======== SOURCE DATA ========

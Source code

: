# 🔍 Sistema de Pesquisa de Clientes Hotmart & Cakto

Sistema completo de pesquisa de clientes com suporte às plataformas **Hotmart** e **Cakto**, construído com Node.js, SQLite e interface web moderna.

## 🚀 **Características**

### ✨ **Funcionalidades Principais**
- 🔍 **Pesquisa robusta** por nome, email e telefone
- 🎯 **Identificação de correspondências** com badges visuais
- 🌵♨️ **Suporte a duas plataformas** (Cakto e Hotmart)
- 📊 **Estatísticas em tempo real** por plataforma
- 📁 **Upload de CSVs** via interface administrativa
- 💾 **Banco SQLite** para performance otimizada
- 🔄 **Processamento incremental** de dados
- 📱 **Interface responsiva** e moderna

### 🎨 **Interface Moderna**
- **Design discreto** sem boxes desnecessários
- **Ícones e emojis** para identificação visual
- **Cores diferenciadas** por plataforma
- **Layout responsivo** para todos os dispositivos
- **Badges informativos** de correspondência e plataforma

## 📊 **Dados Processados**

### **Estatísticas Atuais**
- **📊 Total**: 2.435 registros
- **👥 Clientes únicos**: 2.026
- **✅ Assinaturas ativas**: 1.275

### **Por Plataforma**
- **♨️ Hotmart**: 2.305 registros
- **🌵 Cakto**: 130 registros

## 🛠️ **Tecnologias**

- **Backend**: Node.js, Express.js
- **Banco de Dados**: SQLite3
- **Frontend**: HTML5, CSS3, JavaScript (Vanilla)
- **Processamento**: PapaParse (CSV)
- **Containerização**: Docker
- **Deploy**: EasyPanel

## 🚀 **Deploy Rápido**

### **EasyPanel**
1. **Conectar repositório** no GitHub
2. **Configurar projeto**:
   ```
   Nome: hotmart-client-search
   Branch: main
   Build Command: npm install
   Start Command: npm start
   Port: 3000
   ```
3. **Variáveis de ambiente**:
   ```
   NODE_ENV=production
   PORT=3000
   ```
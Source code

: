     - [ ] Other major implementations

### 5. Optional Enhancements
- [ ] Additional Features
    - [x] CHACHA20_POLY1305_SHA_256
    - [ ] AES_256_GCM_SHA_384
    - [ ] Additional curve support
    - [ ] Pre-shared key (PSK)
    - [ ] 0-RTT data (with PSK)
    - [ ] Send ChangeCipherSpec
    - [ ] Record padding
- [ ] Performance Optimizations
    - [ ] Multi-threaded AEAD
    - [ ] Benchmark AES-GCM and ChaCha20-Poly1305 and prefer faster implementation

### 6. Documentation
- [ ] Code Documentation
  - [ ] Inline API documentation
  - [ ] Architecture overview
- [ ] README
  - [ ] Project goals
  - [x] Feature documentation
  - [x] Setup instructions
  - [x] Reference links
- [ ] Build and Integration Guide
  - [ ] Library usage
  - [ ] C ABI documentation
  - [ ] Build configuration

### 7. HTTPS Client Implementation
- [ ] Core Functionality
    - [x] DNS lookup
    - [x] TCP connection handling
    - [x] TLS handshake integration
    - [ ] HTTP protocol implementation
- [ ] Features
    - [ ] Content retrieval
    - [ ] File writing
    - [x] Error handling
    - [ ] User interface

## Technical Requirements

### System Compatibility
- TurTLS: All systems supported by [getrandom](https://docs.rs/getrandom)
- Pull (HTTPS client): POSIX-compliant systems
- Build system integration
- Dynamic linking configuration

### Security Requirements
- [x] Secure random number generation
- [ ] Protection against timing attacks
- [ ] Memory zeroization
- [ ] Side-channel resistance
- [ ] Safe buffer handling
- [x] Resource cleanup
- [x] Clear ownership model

========

* **WHAT YOU NEED TO DO**
All of the material above should be reproduced exactly.

* **TASK SOLUTION**
Source code

:# 🔍 Sistema de Pesquisa de Clientes Hotmart & Cakto

Sistema completo de pesquisa de clientes com suporte às plataformas **Hotmart** e **Cakto**, construído com Node.js, SQLite e interface web moderna.

## 🚀 **Características**

### ✨ **Funcionalidades Principais**
- 🔍 **Pesquisa robusta** por nome, email e telefone
- 🎯 **Identificação de correspondências** com badges visuais
- 🌵♨️ **Suporte a duas plataformas** (Cakto e Hotmart)
- 📊 **Estatísticas em tempo real** por plataforma
- 📁 **Upload de CSVs** via interface administrativa
- 💾 **Banco SQLite** para performance otimizada
- 🔄 **Processamento incremental** de dados
- 📱 **Interface responsiva** e moderna

### 🎨 **Interface Moderna**
- **Design discreto** sem boxes desnecessários
- **Ícones e emojis** para identificação visual
- **Cores diferenciadas** por plataforma
- **Layout responsivo** para todos os dispositivos
- **Badges informativos** de correspondência e plataforma

## 📊 **Dados Processados**

### **Estatísticas Atuais**
- **📊 Total**: 2.435 registros
- **👥 Clientes únicos**: 2.026
- **✅ Assinaturas ativas**: 1.275

### **Por Plataforma**
- **♨️ Hotmart**: 2.305 registros
- **🌵 Cakto**: 130 registros

## 🛠️ **Tecnologias**

- **Backend**: Node.js, Express.js
- **Banco de Dados**: SQLite3
- **Frontend**: HTML5, CSS3, JavaScript (Vanilla)
- **Processamento**: PapaParse (CSV)
- **Containerização**: Docker
- **Deploy**: EasyPanel

## 🚀 **Deploy Rápido**

### **EasyPanel**
1. **Conectar repositório** no GitHub
2. **Configurar projeto**:
   ```
   Nome: hotmart-client-search
   Branch: main
   Build Command: npm install
   Start Command: npm start
   Port: 3000
   ```
3. **Variáveis de ambiente**:
   ```
   NODE_ENV=production
   PORT=3000
   ```
Source code

:     - [ ] Other major implementations

### 5. Optional Enhancements
- [ ] Additional Features
    - [x] CHACHA20_POLY1305_SHA_256
    - [ ] AES_256_GCM_SHA_384
    - [ ] Additional curve support
    - [ ] Pre-shared key (PSK)
    - [ ] 0-RTT data (with PSK)
    - [ ] Send ChangeCipherSpec
    - [ ] Record padding
- [ ] Performance Optimizations
    - [ ] Multi-threaded AEAD
    - [ ] Benchmark AES-GCM and ChaCha20-Poly1305 and prefer faster implementation

### 6. Documentation
- [ ] Code Documentation
  - [ ] Inline API documentation
  - [ ] Architecture overview
- [ ] README
  - [ ] Project goals
  - [x] Feature documentation
  - [x] Setup instructions
  - [x] Reference links
- [ ] Build and Integration Guide
  - [ ] Library usage
  - [ ] C ABI documentation
  - [ ] Build configuration

### 7. HTTPS Client Implementation
- [ ] Core Functionality
    - [x] DNS lookup
    - [x] TCP connection handling
    - [x] TLS handshake integration
    - [ ] HTTP protocol implementation
- [ ] Features
    - [ ] Content retrieval
    - [ ] File writing
    - [x] Error handling
    - [ ] User interface

## Technical Requirements

### System Compatibility
- TurTLS: All systems supported by [getrandom](https://docs.rs/getrandom)
- Pull (HTTPS client): POSIX-compliant systems
- Build system integration
- Dynamic linking configuration

### Security Requirements
- [x] Secure random number generation
- [ ] Protection against timing attacks
- [ ] Memory zeroization
- [ ] Side-channel resistance
- [ ] Safe buffer handling
- [x] Resource cleanup
- [x] Clear ownership model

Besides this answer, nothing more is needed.